Dewan Keamanan PBB akan bertemu lagi pada hari Minggu. Dalam dua pawai sebelumnya minggu ini, Amerika Serikat – “teman” terpenting Israel – adalah satu-satunya dari lima belas anggota yang memblokir pernyataan bersama yang menyerukan para pihak untuk menghentikan pertempuran. Presiden Biden, serta para pemimpin Uni Eropa seperti Perdana Menteri Rutte, menegaskan bahwa Israel berhak mempertahankan diri.

Di sisi lain, Presiden Turki Erdogan meminta negara-negara Islam – “serta negara-negara lain” – pada hari Kamis untuk “membentuk blok dan berbicara, di dalam Perserikatan Bangsa-Bangsa, melawan Israel” dengan serangannya ke Gaza dan provokasi sebelumnya. minggu. Yerusalem “sekali lagi akan menjadi” negara teroris “.

Negara tetangga Lebanon dan Suriah juga memprovokasi. Pada Jumat malam, tiga rudal ditembakkan dari Suriah, tetapi gagal mencapai target mereka. Pemboman itu dikatakan sebagai tanggapan atas pembunuhan seorang pengunjuk rasa Lebanon hari ini. Pria itu dikatakan ditembak oleh pasukan Israel saat gerombolan pengunjuk rasa pro-Palestina yang marah berusaha melintasi perbatasan dari Lebanon. Pada Kamis malam, tiga roket ditembakkan dari Lebanon ke Israel, tampaknya dari militan Palestina.
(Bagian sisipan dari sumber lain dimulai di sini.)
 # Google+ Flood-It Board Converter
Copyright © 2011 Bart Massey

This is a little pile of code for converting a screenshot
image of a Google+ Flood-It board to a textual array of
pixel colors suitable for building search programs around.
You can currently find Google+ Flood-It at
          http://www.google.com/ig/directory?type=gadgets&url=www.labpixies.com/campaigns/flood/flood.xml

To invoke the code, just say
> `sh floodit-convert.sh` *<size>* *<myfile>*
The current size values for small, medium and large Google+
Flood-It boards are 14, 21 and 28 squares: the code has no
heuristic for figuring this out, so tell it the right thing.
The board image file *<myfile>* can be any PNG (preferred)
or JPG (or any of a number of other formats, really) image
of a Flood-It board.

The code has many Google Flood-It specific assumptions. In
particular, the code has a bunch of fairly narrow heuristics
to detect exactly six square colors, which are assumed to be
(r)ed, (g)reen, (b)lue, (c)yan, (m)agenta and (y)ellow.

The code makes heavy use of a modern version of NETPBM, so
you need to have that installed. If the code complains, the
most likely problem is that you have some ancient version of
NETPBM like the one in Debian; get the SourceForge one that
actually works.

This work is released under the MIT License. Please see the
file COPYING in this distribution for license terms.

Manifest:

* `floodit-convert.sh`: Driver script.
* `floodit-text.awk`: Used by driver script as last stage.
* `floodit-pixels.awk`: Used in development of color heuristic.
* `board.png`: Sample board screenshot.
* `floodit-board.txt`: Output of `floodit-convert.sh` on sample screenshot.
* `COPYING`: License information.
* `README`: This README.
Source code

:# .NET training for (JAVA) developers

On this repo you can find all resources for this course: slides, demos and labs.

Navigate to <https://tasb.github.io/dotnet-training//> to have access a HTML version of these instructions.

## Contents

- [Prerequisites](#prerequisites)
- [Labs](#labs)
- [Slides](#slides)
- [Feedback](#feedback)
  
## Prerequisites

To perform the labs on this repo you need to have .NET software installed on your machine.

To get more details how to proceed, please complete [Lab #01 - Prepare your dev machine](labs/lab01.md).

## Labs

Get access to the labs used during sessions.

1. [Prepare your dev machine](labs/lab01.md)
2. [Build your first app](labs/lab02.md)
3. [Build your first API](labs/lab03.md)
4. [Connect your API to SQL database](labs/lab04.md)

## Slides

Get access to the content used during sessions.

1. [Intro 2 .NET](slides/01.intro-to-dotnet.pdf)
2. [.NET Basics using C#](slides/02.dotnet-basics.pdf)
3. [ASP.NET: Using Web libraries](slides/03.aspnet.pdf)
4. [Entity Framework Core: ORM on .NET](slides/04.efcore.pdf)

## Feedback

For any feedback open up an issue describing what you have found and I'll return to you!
Pertempuran sengit dengan Hamas di Gaza merupakan ancaman besar, terutama di Israel sendiri, karena memecah belah penduduk. Tujuh warga sipil tewas di Tepi Barat yang diduduki dan 400 lainnya cedera dalam bentrokan dengan tentara Israel. Kerusuhan juga berlanjut antara orang Yahudi Israel dan Arab di berbagai kota pada hari Jumat.

Menurut Rivlin, “perang saudara menimbulkan bahaya yang lebih besar bagi Israel daripada semua bahaya eksternal.” Perdana Menteri Netanyahu menggambarkan kerusuhan sipil sebagai “bahaya terbesar”. Oleh karena itu, dia berkata, “Dia tidak punya pilihan selain menggunakan kekerasan untuk memulihkan perdamaian di negara ini.”